▶ _What you should do_
Your task is to restate the data word for word.

[Data records]
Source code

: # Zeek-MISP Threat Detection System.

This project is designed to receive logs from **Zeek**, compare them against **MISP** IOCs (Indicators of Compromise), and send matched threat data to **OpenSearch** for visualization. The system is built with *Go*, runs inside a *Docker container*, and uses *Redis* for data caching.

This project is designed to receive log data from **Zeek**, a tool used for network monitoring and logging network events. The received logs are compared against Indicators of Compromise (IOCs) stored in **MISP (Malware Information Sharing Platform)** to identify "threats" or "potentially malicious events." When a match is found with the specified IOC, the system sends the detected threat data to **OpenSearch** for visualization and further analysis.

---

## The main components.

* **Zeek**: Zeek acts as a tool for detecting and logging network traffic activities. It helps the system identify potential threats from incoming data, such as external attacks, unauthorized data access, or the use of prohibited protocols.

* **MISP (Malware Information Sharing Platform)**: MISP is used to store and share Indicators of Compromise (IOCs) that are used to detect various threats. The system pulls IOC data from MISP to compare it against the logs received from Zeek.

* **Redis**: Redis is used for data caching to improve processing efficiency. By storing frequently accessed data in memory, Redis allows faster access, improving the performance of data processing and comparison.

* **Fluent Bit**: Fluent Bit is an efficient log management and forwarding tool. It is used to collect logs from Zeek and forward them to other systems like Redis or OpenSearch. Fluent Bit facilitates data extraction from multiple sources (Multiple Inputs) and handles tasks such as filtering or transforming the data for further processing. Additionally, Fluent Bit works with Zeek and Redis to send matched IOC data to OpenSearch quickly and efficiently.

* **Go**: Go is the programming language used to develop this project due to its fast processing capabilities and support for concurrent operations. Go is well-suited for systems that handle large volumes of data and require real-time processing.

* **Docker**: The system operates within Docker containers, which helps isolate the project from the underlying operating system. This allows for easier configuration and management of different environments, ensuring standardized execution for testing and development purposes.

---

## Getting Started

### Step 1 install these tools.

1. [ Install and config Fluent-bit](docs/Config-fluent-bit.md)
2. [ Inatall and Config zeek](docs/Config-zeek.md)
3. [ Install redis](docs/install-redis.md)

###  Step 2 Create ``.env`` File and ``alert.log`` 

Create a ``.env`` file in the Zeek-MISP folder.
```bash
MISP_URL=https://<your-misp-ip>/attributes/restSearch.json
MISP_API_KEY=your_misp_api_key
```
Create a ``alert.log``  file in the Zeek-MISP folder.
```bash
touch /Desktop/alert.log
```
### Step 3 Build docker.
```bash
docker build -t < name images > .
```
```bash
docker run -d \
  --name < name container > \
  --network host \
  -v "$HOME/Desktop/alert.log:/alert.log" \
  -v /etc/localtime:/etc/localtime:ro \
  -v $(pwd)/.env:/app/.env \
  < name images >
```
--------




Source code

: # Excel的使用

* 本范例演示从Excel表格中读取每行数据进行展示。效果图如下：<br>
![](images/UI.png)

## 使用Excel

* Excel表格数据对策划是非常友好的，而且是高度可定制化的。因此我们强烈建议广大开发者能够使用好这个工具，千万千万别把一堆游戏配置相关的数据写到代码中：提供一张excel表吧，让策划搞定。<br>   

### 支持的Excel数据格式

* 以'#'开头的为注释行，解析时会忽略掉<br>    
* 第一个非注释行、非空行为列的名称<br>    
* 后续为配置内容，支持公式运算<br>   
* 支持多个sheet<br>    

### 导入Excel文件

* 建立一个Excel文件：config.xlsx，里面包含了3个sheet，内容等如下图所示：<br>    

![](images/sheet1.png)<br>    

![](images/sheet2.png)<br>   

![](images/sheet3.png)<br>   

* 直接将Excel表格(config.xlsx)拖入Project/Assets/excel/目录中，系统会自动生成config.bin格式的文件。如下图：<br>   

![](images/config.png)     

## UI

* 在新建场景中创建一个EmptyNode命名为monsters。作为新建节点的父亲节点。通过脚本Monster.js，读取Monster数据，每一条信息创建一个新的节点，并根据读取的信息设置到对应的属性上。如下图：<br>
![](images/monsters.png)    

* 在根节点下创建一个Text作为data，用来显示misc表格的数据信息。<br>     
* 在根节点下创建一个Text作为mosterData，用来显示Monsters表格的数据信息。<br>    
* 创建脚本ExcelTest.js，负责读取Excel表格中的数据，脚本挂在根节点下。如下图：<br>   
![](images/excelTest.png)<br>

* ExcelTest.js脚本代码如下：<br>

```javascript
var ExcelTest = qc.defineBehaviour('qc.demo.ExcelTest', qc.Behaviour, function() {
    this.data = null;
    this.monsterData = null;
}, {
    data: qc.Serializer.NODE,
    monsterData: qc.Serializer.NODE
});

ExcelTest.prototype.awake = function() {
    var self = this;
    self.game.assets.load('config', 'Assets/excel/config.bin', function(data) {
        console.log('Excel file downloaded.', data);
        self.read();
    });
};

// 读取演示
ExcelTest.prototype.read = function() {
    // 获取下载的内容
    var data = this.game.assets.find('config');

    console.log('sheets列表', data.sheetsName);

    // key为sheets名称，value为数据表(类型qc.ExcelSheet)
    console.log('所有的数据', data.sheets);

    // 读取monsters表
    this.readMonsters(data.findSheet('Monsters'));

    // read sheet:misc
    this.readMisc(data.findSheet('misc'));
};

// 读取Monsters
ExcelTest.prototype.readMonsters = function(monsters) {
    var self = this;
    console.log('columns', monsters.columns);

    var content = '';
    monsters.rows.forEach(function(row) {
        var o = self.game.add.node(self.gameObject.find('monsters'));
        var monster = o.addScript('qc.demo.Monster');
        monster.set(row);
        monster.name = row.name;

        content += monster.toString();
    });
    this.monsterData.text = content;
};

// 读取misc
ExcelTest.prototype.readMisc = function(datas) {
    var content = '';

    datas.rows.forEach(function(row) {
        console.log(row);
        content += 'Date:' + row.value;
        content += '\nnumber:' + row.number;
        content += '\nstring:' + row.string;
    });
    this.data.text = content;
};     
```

▶ _Answer to the exercise_
Source code

: # Zeek-MISP Threat Detection System.

This project is designed to receive logs from **Zeek**, compare them against **MISP** IOCs (Indicators of Compromise), and send matched threat data to **OpenSearch** for visualization. The system is built with *Go*, runs inside a *Docker container*, and uses *Redis* for data caching.

This project is designed to receive log data from **Zeek**, a tool used for network monitoring and logging network events. The received logs are compared against Indicators of Compromise (IOCs) stored in **MISP (Malware Information Sharing Platform)** to identify "threats" or "potentially malicious events." When a match is found with the specified IOC, the system sends the detected threat data to **OpenSearch** for visualization and further analysis.

---

## The main components.

* **Zeek**: Zeek acts as a tool for detecting and logging network traffic activities. It helps the system identify potential threats from incoming data, such as external attacks, unauthorized data access, or the use of prohibited protocols.

* **MISP (Malware Information Sharing Platform)**: MISP is used to store and share Indicators of Compromise (IOCs) that are used to detect various threats. The system pulls IOC data from MISP to compare it against the logs received from Zeek.

* **Redis**: Redis is used for data caching to improve processing efficiency. By storing frequently accessed data in memory, Redis allows faster access, improving the performance of data processing and comparison.

* **Fluent Bit**: Fluent Bit is an efficient log management and forwarding tool. It is used to collect logs from Zeek and forward them to other systems like Redis or OpenSearch. Fluent Bit facilitates data extraction from multiple sources (Multiple Inputs) and handles tasks such as filtering or transforming the data for further processing. Additionally, Fluent Bit works with Zeek and Redis to send matched IOC data to OpenSearch quickly and efficiently.

* **Go**: Go is the programming language used to develop this project due to its fast processing capabilities and support for concurrent operations. Go is well-suited for systems that handle large volumes of data and require real-time processing.

* **Docker**: The system operates within Docker containers, which helps isolate the project from the underlying operating system. This allows for easier configuration and management of different environments, ensuring standardized execution for testing and development purposes.

---

## Getting Started

### Step 1 install these tools.

1. [ Install and config Fluent-bit](docs/Config-fluent-bit.md)
2. [ Inatall and Config zeek](docs/Config-zeek.md)
3. [ Install redis](docs/install-redis.md)

###  Step 2 Create ``.env`` File and ``alert.log`` 

Create a ``.env`` file in the Zeek-MISP folder.
```bash
MISP_URL=https://<your-misp-ip>/attributes/restSearch.json
MISP_API_KEY=your_misp_api_key
```
Create a ``alert.log``  file in the Zeek-MISP folder.
```bash
touch /Desktop/alert.log
```
### Step 3 Build docker.
```bash
docker build -t < name images > .
```
```bash
docker run -d \
  --name < name container > \
  --network host \
  -v "$HOME/Desktop/alert.log:/alert.log" \
  -v /etc/localtime:/etc/localtime:ro \
  -v $(pwd)/.env:/app/.env \
  < name images >
```
--------




Source code

: # Excel的使用

* 本范例演示从Excel表格中读取每行数据进行展示。效果图如下：<br>
![](images/UI.png)

## 使用Excel

* Excel表格数据对策划是非常友好的，而且是高度可定制化的。因此我们强烈建议广大开发者能够使用好这个工具，千万千万别把一堆游戏配置相关的数据写到代码中：提供一张excel表吧，让策划搞定。<br>   

### 支持的Excel数据格式

* 以'#'开头的为注释行，解析时会忽略掉<br>    
* 第一个非注释行、非空行为列的名称<br>    
* 后续为配置内容，支持公式运算<br>   
* 支持多个sheet<br>    

### 导入Excel文件

* 建立一个Excel文件：config.xlsx，里面包含了3个sheet，内容等如下图所示：<br>    

![](images/sheet1.png)<br>    

![](images/sheet2.png)<br>   

![](images/sheet3.png)<br>   

* 直接将Excel表格(config.xlsx)拖入Project/Assets/excel/目录中，系统会自动生成config.bin格式的文件。如下图：<br>   

![](images/config.png)     

## UI

* 在新建场景中创建一个EmptyNode命名为monsters。作为新建节点的父亲节点。通过脚本Monster.js，读取Monster数据，每一条信息创建一个新的节点，并根据读取的信息设置到对应的属性上。如下图：<br>
![](images/monsters.png)    

* 在根节点下创建一个Text作为data，用来显示misc表格的数据信息。<br>     
* 在根节点下创建一个Text作为mosterData，用来显示Monsters表格的数据信息。<br>    
* 创建脚本ExcelTest.js，负责读取Excel表格中的数据，脚本挂在根节点下。如下图：<br>   
![](images/excelTest.png)<br>

* ExcelTest.js脚本代码如下：<br>

```javascript
var ExcelTest = qc.defineBehaviour('qc.demo.ExcelTest', qc.Behaviour, function() {
    this.data = null;
    this.monsterData = null;
}, {
    data: qc.Serializer.NODE,
    monsterData: qc.Serializer.NODE
});

ExcelTest.prototype.awake = function() {
    var self = this;
    self.game.assets.load('config', 'Assets/excel/config.bin', function(data) {
        console.log('Excel file downloaded.', data);
        self.read();
    });
};

// 读取演示
ExcelTest.prototype.read = function() {
    // 获取下载的内容
    var data = this.game.assets.find('config');

    console.log('sheets列表', data.sheetsName);

    // key为sheets名称，value为数据表(类型qc.ExcelSheet)
    console.log('所有的数据', data.sheets);

    // 读取monsters表
    this.readMonsters(data.findSheet('Monsters'));

    // read sheet:misc
    this.readMisc(data.findSheet('misc'));
};

// 读取Monsters
ExcelTest.prototype.readMonsters = function(monsters) {
    var self = this;
    console.log('columns', monsters.columns);

    var content = '';
    monsters.rows.forEach(function(row) {
        var o = self.game.add.node(self.gameObject.find('monsters'));
        var monster = o.addScript('qc.demo.Monster');
        monster.set(row);
        monster.name = row.name;

        content += monster.toString();
    });
    this.monsterData.text = content;
};

// 读取misc
ExcelTest.prototype.readMisc = function(datas) {
    var content = '';

    datas.rows.forEach(function(row) {
        console.log(row);
        content += 'Date:' + row.value;
        content += '\nnumber:' + row.number;
        content += '\nstring:' + row.string;
    });
    this.data.text = content;
};     
```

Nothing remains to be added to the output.